- [Work order]: Scan the entries line by line and return those with "folgt".

Saved data entries

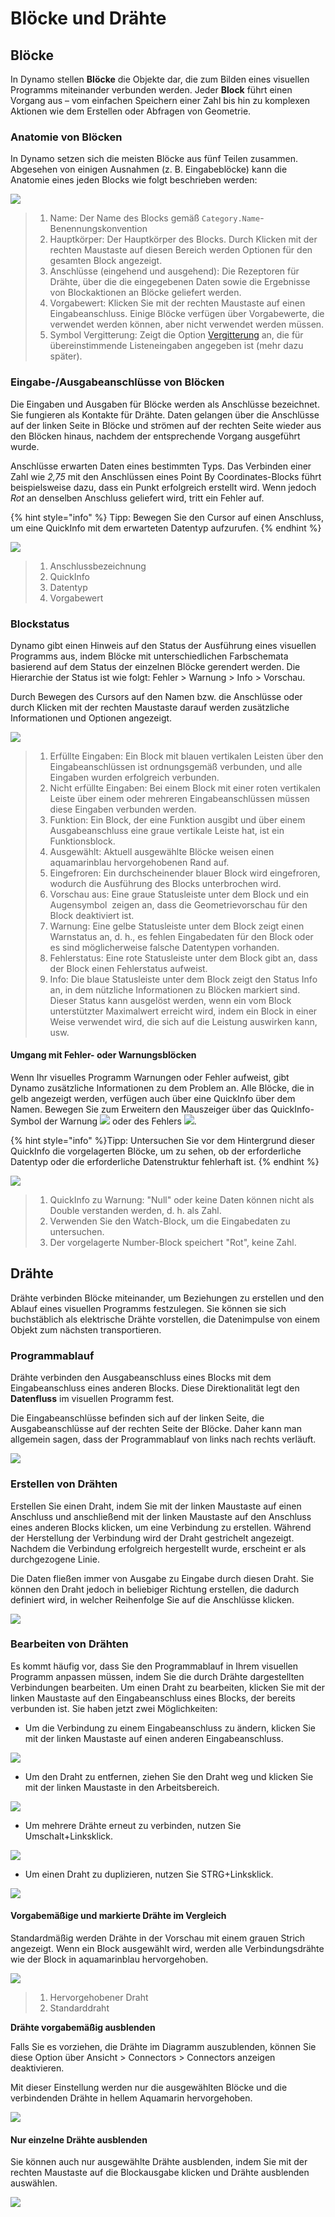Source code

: # Blöcke und Drähte

## Blöcke

In Dynamo stellen **Blöcke** die Objekte dar, die zum Bilden eines visuellen Programms miteinander verbunden werden. Jeder **Block** führt einen Vorgang aus – vom einfachen Speichern einer Zahl bis hin zu komplexen Aktionen wie dem Erstellen oder Abfragen von Geometrie.

### Anatomie von Blöcken

In Dynamo setzen sich die meisten Blöcke aus fünf Teilen zusammen. Abgesehen von einigen Ausnahmen (z. B. Eingabeblöcke) kann die Anatomie eines jeden Blocks wie folgt beschrieben werden:

![](images/nodesandwires-nodesanatomy.jpg)

> 1. Name: Der Name des Blocks gemäß `Category.Name`-Benennungskonvention
> 2. Hauptkörper: Der Hauptkörper des Blocks. Durch Klicken mit der rechten Maustaste auf diesen Bereich werden Optionen für den gesamten Block angezeigt.
> 3. Anschlüsse (eingehend und ausgehend): Die Rezeptoren für Drähte, über die die eingegebenen Daten sowie die Ergebnisse von Blockaktionen an Blöcke geliefert werden.
> 4. Vorgabewert: Klicken Sie mit der rechten Maustaste auf einen Eingabeanschluss. Einige Blöcke verfügen über Vorgabewerte, die verwendet werden können, aber nicht verwendet werden müssen.
> 5. Symbol Vergitterung: Zeigt die Option [Vergitterung](../5\_essential\_nodes\_and\_concepts/5-4\_designing-with-lists/1-whats-a-list.md#lacing) an, die für übereinstimmende Listeneingaben angegeben ist (mehr dazu später).

### Eingabe-/Ausgabeanschlüsse von Blöcken

Die Eingaben und Ausgaben für Blöcke werden als Anschlüsse bezeichnet. Sie fungieren als Kontakte für Drähte. Daten gelangen über die Anschlüsse auf der linken Seite in Blöcke und strömen auf der rechten Seite wieder aus den Blöcken hinaus, nachdem der entsprechende Vorgang ausgeführt wurde.

Anschlüsse erwarten Daten eines bestimmten Typs. Das Verbinden einer Zahl wie _2,75_ mit den Anschlüssen eines Point By Coordinates-Blocks führt beispielsweise dazu, dass ein Punkt erfolgreich erstellt wird. Wenn jedoch _Rot_ an denselben Anschluss geliefert wird, tritt ein Fehler auf.

{% hint style="info" %} Tipp: Bewegen Sie den Cursor auf einen Anschluss, um eine QuickInfo mit dem erwarteten Datentyp aufzurufen. {% endhint %}

![](images/nodesandwires-nodesinputandtooltip.jpg)

> 1. Anschlussbezeichnung
> 2. QuickInfo
> 3. Datentyp
> 4. Vorgabewert

### Blockstatus

Dynamo gibt einen Hinweis auf den Status der Ausführung eines visuellen Programms aus, indem Blöcke mit unterschiedlichen Farbschemata basierend auf dem Status der einzelnen Blöcke gerendert werden. Die Hierarchie der Status ist wie folgt: Fehler > Warnung > Info > Vorschau.

Durch Bewegen des Cursors auf den Namen bzw. die Anschlüsse oder durch Klicken mit der rechten Maustaste darauf werden zusätzliche Informationen und Optionen angezeigt.

![](../.gitbook/assets/nodesandwires-nodestates.png)

> 1. Erfüllte Eingaben: Ein Block mit blauen vertikalen Leisten über den Eingabeanschlüssen ist ordnungsgemäß verbunden, und alle Eingaben wurden erfolgreich verbunden.
> 2. Nicht erfüllte Eingaben: Bei einem Block mit einer roten vertikalen Leiste über einem oder mehreren Eingabeanschlüssen müssen diese Eingaben verbunden werden.
> 3. Funktion: Ein Block, der eine Funktion ausgibt und über einem Ausgabeanschluss eine graue vertikale Leiste hat, ist ein Funktionsblock.
> 4. Ausgewählt: Aktuell ausgewählte Blöcke weisen einen aquamarinblau hervorgehobenen Rand auf.
> 5. Eingefroren: Ein durchscheinender blauer Block wird eingefroren, wodurch die Ausführung des Blocks unterbrochen wird.
> 6. Vorschau aus: Eine graue Statusleiste unter dem Block und ein Augensymbol <img src="images/nodesandwires-previewoff.jpg" alt="" data-size="line"> zeigen an, dass die Geometrievorschau für den Block deaktiviert ist.
> 7. Warnung: Eine gelbe Statusleiste unter dem Block zeigt einen Warnstatus an, d. h., es fehlen Eingabedaten für den Block oder es sind möglicherweise falsche Datentypen vorhanden.
> 8. Fehlerstatus: Eine rote Statusleiste unter dem Block gibt an, dass der Block einen Fehlerstatus aufweist.
> 9. Info: Die blaue Statusleiste unter dem Block zeigt den Status Info an, in dem nützliche Informationen zu Blöcken markiert sind. Dieser Status kann ausgelöst werden, wenn ein vom Block unterstützter Maximalwert erreicht wird, indem ein Block in einer Weise verwendet wird, die sich auf die Leistung auswirken kann, usw.

#### Umgang mit Fehler- oder Warnungsblöcken

Wenn Ihr visuelles Programm Warnungen oder Fehler aufweist, gibt Dynamo zusätzliche Informationen zu dem Problem an. Alle Blöcke, die in gelb angezeigt werden, verfügen auch über eine QuickInfo über dem Namen. Bewegen Sie zum Erweitern den Mauszeiger über das QuickInfo-Symbol der Warnung ![](images/nodesandwires-nodewarningicon.png) oder des Fehlers ![](images/nodesandwires-nodeerroricon.png).

{% hint style="info" %}Tipp: Untersuchen Sie vor dem Hintergrund dieser QuickInfo die vorgelagerten Blöcke, um zu sehen, ob der erforderliche Datentyp oder die erforderliche Datenstruktur fehlerhaft ist. {% endhint %}

![](images/nodesandwires-nodeswithwarningtooltip.jpg)

> 1. QuickInfo zu Warnung: "Null" oder keine Daten können nicht als Double verstanden werden, d. h. als Zahl.
> 2. Verwenden Sie den Watch-Block, um die Eingabedaten zu untersuchen.
> 3. Der vorgelagerte Number-Block speichert "Rot", keine Zahl.

## Drähte

Drähte verbinden Blöcke miteinander, um Beziehungen zu erstellen und den Ablauf eines visuellen Programms festzulegen. Sie können sie sich buchstäblich als elektrische Drähte vorstellen, die Datenimpulse von einem Objekt zum nächsten transportieren.

### Programmablauf <a href="#program-flow" id="program-flow"></a>

Drähte verbinden den Ausgabeanschluss eines Blocks mit dem Eingabeanschluss eines anderen Blocks. Diese Direktionalität legt den **Datenfluss** im visuellen Programm fest.

Die Eingabeanschlüsse befinden sich auf der linken Seite, die Ausgabeanschlüsse auf der rechten Seite der Blöcke. Daher kann man allgemein sagen, dass der Programmablauf von links nach rechts verläuft.

![](images/nodesandwires-flowofdata.jpg)

### Erstellen von Drähten <a href="#creating-wires" id="creating-wires"></a>

Erstellen Sie einen Draht, indem Sie mit der linken Maustaste auf einen Anschluss und anschließend mit der linken Maustaste auf den Anschluss eines anderen Blocks klicken, um eine Verbindung zu erstellen. Während der Herstellung der Verbindung wird der Draht gestrichelt angezeigt. Nachdem die Verbindung erfolgreich hergestellt wurde, erscheint er als durchgezogene Linie.

Die Daten fließen immer von Ausgabe zu Eingabe durch diesen Draht. Sie können den Draht jedoch in beliebiger Richtung erstellen, die dadurch definiert wird, in welcher Reihenfolge Sie auf die Anschlüsse klicken.

![](images/nodesandwires-creatingawire.gif)

### Bearbeiten von Drähten <a href="#editing-wires" id="editing-wires"></a>

Es kommt häufig vor, dass Sie den Programmablauf in Ihrem visuellen Programm anpassen müssen, indem Sie die durch Drähte dargestellten Verbindungen bearbeiten. Um einen Draht zu bearbeiten, klicken Sie mit der linken Maustaste auf den Eingabeanschluss eines Blocks, der bereits verbunden ist. Sie haben jetzt zwei Möglichkeiten:

* Um die Verbindung zu einem Eingabeanschluss zu ändern, klicken Sie mit der linken Maustaste auf einen anderen Eingabeanschluss.

![](images/nodesandwires-editwirechangeport(2).gif)

* Um den Draht zu entfernen, ziehen Sie den Draht weg und klicken Sie mit der linken Maustaste in den Arbeitsbereich.

![](images/nodesandwires-editwiresremove.gif)

* Um mehrere Drähte erneut zu verbinden, nutzen Sie Umschalt+Linksklick.

![](images/nodesandwires-editmultiports.gif)

* Um einen Draht zu duplizieren, nutzen Sie STRG+Linksklick.

![](images/nodesandwires-duplicatewire.gif)

#### Vorgabemäßige und markierte Drähte im Vergleich <a href="#wire-previews" id="wire-previews"></a>

Standardmäßig werden Drähte in der Vorschau mit einem grauen Strich angezeigt. Wenn ein Block ausgewählt wird, werden alle Verbindungsdrähte wie der Block in aquamarinblau hervorgehoben.

![](images/nodesandwires-defaultvshighlightedwires.jpg)

> 1. Hervorgehobener Draht
> 2. Standarddraht

**Drähte vorgabemäßig ausblenden**

Falls Sie es vorziehen, die Drähte im Diagramm auszublenden, können Sie diese Option über Ansicht > Connectors > Connectors anzeigen deaktivieren.

Mit dieser Einstellung werden nur die ausgewählten Blöcke und die verbindenden Drähte in hellem Aquamarin hervorgehoben.

![](images/nodesandwires-hidewiressetting(1).gif)

#### Nur einzelne Drähte ausblenden

Sie können auch nur ausgewählte Drähte ausblenden, indem Sie mit der rechten Maustaste auf die Blockausgabe klicken und Drähte ausblenden auswählen.

![](images/nodesandwires-hideselectedwire.gif)
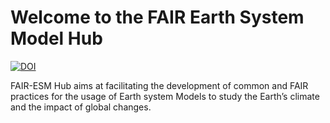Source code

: # Welcome to the FAIR Earth System Model Hub

[![DOI](https://zenodo.org/badge/DOI/10.5281/zenodo.5571416.svg)](https://doi.org/10.5281/zenodo.5571416)

FAIR-ESM Hub aims at facilitating the development of common and FAIR practices for the usage of Earth system Models to study the Earth’s climate and the impact of global changes.
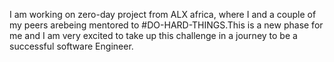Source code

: I am working on zero-day project from ALX africa, where I and a couple of my peers arebeing mentored to #DO-HARD-THINGS.This is a new phase for me and I am very excited to take up this challenge in a journey to be a successful software Engineer.  
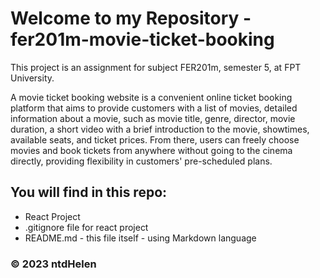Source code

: # Welcome to my Repository - fer201m-movie-ticket-booking

This project is an assignment for subject FER201m, semester 5, at FPT University.

A movie ticket booking website is a convenient online ticket booking platform that aims to provide customers with a list of movies, detailed information about a movie, such as movie title, genre, director, movie duration, a short video with a brief introduction to the movie, showtimes, available seats, and ticket prices. From there, users can freely choose movies and book tickets from anywhere without going to the cinema directly, providing flexibility in customers' pre-scheduled plans.

## You will find in this repo:
* React Project
* .gitignore file for react project
* README.md - this file itself - using Markdown language

### © 2023 ntdHelen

- [Written solution]:
In Dynamo setzen sich die meisten Blöcke aus fünf Teilen zusammen. Abgesehen von einigen Ausnahmen (z. B. Eingabeblöcke) kann die Anatomie eines jeden Blocks wie folgt beschrieben werden:
Dynamo gibt einen Hinweis auf den Status der Ausführung eines visuellen Programms aus, indem Blöcke mit unterschiedlichen Farbschemata basierend auf dem Status der einzelnen Blöcke gerendert werden. Die Hierarchie der Status ist wie folgt: Fehler > Warnung > Info > Vorschau.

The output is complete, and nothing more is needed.